In the Senate, Majority Leader Harry Reid has led Democrats for eight years, while his House counterpart, Minority Leader Nancy Pelosi, has been atop her caucus for a decade. Sen. Mitch McConnell of Kentucky has led the upper chamber's GOP leader for six years, and Rep. John A. Boehner has helmed House Republicans for seven years, the past two as speaker.
In fact, Mr. Obama, in the White House for four years, is the newcomer to the group.
Voters returned all of the key players relatively intact — expanding Democrats' majority in the Senate and shrinking the GOP's majority in the House, while giving Mr. Obama a renewed lease on the Oval Office, albeit with a lesser vote than in 2008.
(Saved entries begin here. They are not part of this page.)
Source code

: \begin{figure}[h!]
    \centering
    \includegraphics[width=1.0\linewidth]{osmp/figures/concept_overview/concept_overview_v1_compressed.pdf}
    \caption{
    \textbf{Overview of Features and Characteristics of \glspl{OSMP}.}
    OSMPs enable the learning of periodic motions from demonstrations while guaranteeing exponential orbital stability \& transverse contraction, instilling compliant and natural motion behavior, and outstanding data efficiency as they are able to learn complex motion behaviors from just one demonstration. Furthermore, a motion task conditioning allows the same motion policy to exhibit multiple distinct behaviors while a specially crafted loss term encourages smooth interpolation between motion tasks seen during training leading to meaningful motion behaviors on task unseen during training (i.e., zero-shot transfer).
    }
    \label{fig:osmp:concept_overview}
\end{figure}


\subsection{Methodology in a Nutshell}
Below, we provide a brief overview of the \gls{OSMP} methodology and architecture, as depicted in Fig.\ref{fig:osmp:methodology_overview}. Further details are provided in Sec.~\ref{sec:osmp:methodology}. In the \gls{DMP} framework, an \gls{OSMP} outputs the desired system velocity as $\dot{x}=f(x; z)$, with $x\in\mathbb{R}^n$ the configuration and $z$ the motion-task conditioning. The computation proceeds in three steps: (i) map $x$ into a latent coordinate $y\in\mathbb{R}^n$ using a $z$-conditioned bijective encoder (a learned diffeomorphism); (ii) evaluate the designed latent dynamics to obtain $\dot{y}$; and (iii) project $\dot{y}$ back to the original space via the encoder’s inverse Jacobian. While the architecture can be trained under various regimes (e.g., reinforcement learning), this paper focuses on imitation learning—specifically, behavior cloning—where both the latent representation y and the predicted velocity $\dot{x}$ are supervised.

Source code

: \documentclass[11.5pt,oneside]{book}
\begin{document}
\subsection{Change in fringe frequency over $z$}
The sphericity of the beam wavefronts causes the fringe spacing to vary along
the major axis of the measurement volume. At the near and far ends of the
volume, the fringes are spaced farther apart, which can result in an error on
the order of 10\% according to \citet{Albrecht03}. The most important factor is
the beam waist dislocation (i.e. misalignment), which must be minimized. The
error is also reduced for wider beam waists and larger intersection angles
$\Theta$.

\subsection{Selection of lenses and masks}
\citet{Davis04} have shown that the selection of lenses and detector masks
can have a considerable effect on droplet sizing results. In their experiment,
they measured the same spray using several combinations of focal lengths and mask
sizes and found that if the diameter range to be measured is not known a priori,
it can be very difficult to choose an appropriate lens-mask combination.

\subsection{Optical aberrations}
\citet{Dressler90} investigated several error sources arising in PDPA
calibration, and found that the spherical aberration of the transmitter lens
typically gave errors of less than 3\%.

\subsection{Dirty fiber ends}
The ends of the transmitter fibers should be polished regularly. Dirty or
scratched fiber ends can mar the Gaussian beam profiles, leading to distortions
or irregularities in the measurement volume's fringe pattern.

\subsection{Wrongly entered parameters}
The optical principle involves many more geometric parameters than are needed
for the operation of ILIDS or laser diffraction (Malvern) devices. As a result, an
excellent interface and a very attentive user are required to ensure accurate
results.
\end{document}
The president has not let that decline dent his claim to a postelection mandate, and pushed hard to force the GOP to accede to raising tax rates on the wealthiest. While Mr. Obama gave in on the income level at which rates will rise, Republicans conceded on a core principle of opposing tax-rate hikes.
Until last week's deal, the long-term budget outlook was sketchy, but there was hope. If lawmakers had let the laws as written take effect, the deficit would have almost instantly stabilized, owing to tax increases and automatic spending cuts that would have harmed the economy in the near term, but left it — and the federal fiscal picture — in better shape in the long run.
Instead, Congress and Mr. Obama added $4 trillion in projected deficits to the books over the next decade, and made most tax cuts permanent, meaning there's no longer an automatic solution written into the law.
The deal also increased the political jeopardy for Mr. Boehner, who overcame a mini-rebellion to retain his speakership last week in the wake of the cliff vote.
He is already taking a tough line in the upcoming negotiations on the federal debt limit, saying he will insist on making Mr. Obama come to the table.
"Any increase in the nation's debt limit must be accompanied by spending cuts and reforms of a greater amount," Mr. Boehner told fellow Republicans last week in a closed-door meeting, restating the same principle he'd insisted on in the 2011 fight.
The same players may be returning, but their to-do list will be even longer this year.
Not only do they have all of the unfinished business of last year, such as tax reform and the automatic spending "sequesters," but they now have immigration and gun-control debates looming as well.
Those social issues will likely compete for oxygen with the ongoing spending fights.
Democrats have said they will try to push new campaign-finance restrictions and try to broaden voting rights, too.